Swoich okazji szukali także mielczanie. W 24. minucie strzał na bramkę Rakowa oddał Kōki Hinokio, ale na posterunku był Vladan Kovačević. Pod koniec pierwszej połowy kolejnej szansy nie wykorzystał Zwoliński. W odpowiedzi uderzał Krystian Getinger. Piłkę po jego strzale sparował nad poprzeczkę Kovačević.
Drugą część meczu lepiej rozpoczęli gospodarze, którzy częściej byli w posiadaniu piłki i stwarzali sobie okazje do oddania strzału. Najdogodniejszą szansę miał jednak Vladyslav Kochergin, który w 57. minucie minimalnie spudłował. Kilka minut później strzał z ostrego kąta oddał Dawid Drachal.
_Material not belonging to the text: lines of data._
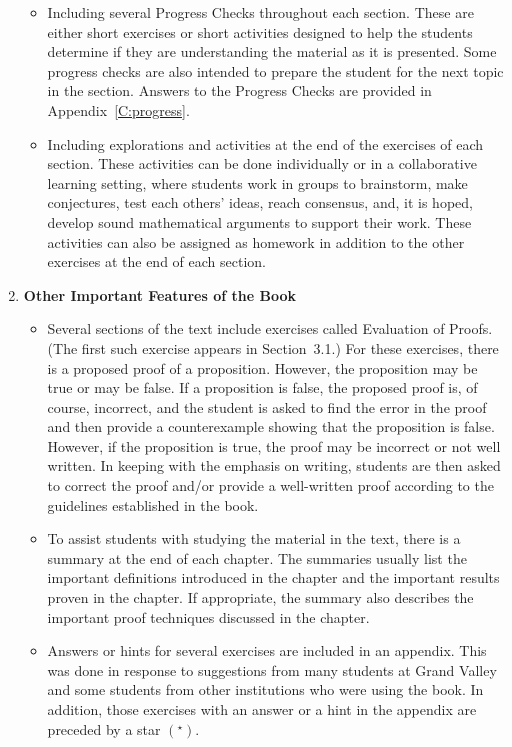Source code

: \begin{enumerate}
\begin{itemize}
\item Including several Progress Checks throughout each section.  These are either short exercises or short activities designed to help the students determine if they are understanding the material as it is presented.  Some progress checks are also intended to prepare the student for the next topic in the section.  Answers to the Progress Checks are provided in Appendix~\ref{C:progress}.

\item Including explorations and activities at the end of the exercises of each section.  These activities can be done individually or in a collaborative learning setting, where students work in groups to brainstorm, make conjectures, test each others' ideas, reach consensus, and, it is hoped, develop sound mathematical arguments to support their work.  These activities can also be assigned as homework in addition to the other exercises at the end of each section.
\end{itemize}


\item \textbf{Other Important Features of the Book}
\begin{itemize}
\item Several sections of the text include exercises called Evaluation of Proofs.  (The first such exercise appears in Section~3.1.)  For these exercises, there is a proposed proof of a proposition.  However, the proposition may be true or may be false.  If a proposition is false, the proposed proof is, of course, incorrect, and the student is asked to find the error in the proof and then provide a counterexample showing that the proposition is false.  However, if the proposition is true, the proof may be incorrect or not well written.  In keeping with the emphasis on writing, students are then asked to correct the proof and/or provide a well-written proof according to the guidelines established in the book.

\item To assist students with studying the material in the text, there is a summary at the end of each chapter.  The summaries usually list the important definitions introduced in the chapter and the important results proven in the chapter.  If appropriate, the summary also describes the important proof techniques discussed in the chapter.

\item Answers or hints for several exercises are included in an appendix.  This was done in response to suggestions from many students at Grand Valley and some students from other institutions who were using the book.  In addition, those exercises with an answer or a hint in the appendix are preceded by a star 
$\left( ^\star \right)$.
\end{itemize}



\end{enumerate}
Częstochowianie nadal szukali okazji do zdobycia zwycięskiej bramki. Próbowali Ante Crnac i Nowak. Mimo pressingu Rakowa w ostatnich minutach wynik spotkania nie uległ zmianie.
Kolejny mecz podopieczni Dawida Szwargi rozegrają już we wtorek, 27 lutego. W ćwierćfinale Pucharu Polski zmierzą się na wyjeździe z Piastem Gliwice.
Stal Mielec - Raków Częstochowa 0:0
Raków: V. Kovačević - Racovițan, Arsenić (46, Berggren), Svarnas - Drachal (79, Otieno), Baráth (66, Yeboah), Kochergin, J.C. Silva (84, Myszor) - Nowak, Crnac - Zwoliński (66, Cebula).
Stal: Kochalski - Pingot, Esselink, Ehmann, Getinger - Wlazło, Guillaumier, Jaunzems, Hinokio (64, Strzałek), Domański - Shkuryn (87, Meriluoto).